**Your instructions:** Pick out every line of the entries below where "случая" occurs, and copy those lines.

**Exercise materials:**
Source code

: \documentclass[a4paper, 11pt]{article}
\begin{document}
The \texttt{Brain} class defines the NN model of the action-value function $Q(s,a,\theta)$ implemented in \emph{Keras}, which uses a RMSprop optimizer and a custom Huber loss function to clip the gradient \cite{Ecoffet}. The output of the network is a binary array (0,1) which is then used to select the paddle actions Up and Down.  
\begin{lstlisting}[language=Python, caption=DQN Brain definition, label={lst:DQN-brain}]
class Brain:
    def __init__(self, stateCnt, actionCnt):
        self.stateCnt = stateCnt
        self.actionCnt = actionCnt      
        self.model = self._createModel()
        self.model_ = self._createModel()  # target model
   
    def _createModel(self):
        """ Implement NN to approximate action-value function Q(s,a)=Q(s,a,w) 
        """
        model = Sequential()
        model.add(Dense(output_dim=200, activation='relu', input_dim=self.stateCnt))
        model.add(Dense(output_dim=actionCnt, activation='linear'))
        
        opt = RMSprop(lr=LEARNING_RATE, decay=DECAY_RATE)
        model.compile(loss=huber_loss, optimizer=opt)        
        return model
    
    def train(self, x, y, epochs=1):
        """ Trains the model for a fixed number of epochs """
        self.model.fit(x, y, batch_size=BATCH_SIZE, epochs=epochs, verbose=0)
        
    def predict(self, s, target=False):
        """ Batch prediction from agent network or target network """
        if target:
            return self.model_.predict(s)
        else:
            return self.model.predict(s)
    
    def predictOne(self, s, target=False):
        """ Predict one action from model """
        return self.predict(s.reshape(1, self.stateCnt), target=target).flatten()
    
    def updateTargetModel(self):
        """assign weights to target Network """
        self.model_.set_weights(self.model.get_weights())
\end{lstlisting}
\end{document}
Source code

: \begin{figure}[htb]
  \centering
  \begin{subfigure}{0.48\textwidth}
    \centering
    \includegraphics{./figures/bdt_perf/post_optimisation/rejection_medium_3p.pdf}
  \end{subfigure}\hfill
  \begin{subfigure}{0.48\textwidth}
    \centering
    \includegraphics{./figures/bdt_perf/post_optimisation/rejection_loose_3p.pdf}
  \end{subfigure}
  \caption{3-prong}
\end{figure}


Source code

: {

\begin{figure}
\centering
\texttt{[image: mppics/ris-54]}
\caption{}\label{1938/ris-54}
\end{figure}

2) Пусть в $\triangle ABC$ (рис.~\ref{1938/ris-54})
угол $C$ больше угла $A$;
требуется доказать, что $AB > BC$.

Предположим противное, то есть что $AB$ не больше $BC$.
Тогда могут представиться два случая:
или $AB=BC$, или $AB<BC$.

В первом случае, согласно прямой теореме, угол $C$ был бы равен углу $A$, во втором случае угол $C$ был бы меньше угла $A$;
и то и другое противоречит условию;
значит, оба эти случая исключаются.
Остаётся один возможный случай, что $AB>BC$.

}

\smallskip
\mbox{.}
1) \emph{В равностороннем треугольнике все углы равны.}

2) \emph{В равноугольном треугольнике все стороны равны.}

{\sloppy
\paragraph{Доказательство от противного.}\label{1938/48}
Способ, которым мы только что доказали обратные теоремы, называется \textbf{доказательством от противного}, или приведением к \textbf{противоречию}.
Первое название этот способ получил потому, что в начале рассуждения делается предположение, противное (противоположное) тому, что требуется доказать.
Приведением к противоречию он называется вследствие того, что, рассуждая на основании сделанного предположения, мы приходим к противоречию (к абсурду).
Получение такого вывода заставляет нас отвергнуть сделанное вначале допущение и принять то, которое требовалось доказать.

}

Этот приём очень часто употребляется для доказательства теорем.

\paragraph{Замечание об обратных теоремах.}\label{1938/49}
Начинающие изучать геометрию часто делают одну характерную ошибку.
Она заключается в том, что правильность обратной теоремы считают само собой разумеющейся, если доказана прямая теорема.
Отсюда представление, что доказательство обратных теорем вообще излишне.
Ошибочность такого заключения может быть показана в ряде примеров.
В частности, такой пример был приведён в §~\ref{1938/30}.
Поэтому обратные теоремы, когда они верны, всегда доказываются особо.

**Answer to this problem:**
Тогда могут представиться два случая:
значит, оба эти случая исключаются.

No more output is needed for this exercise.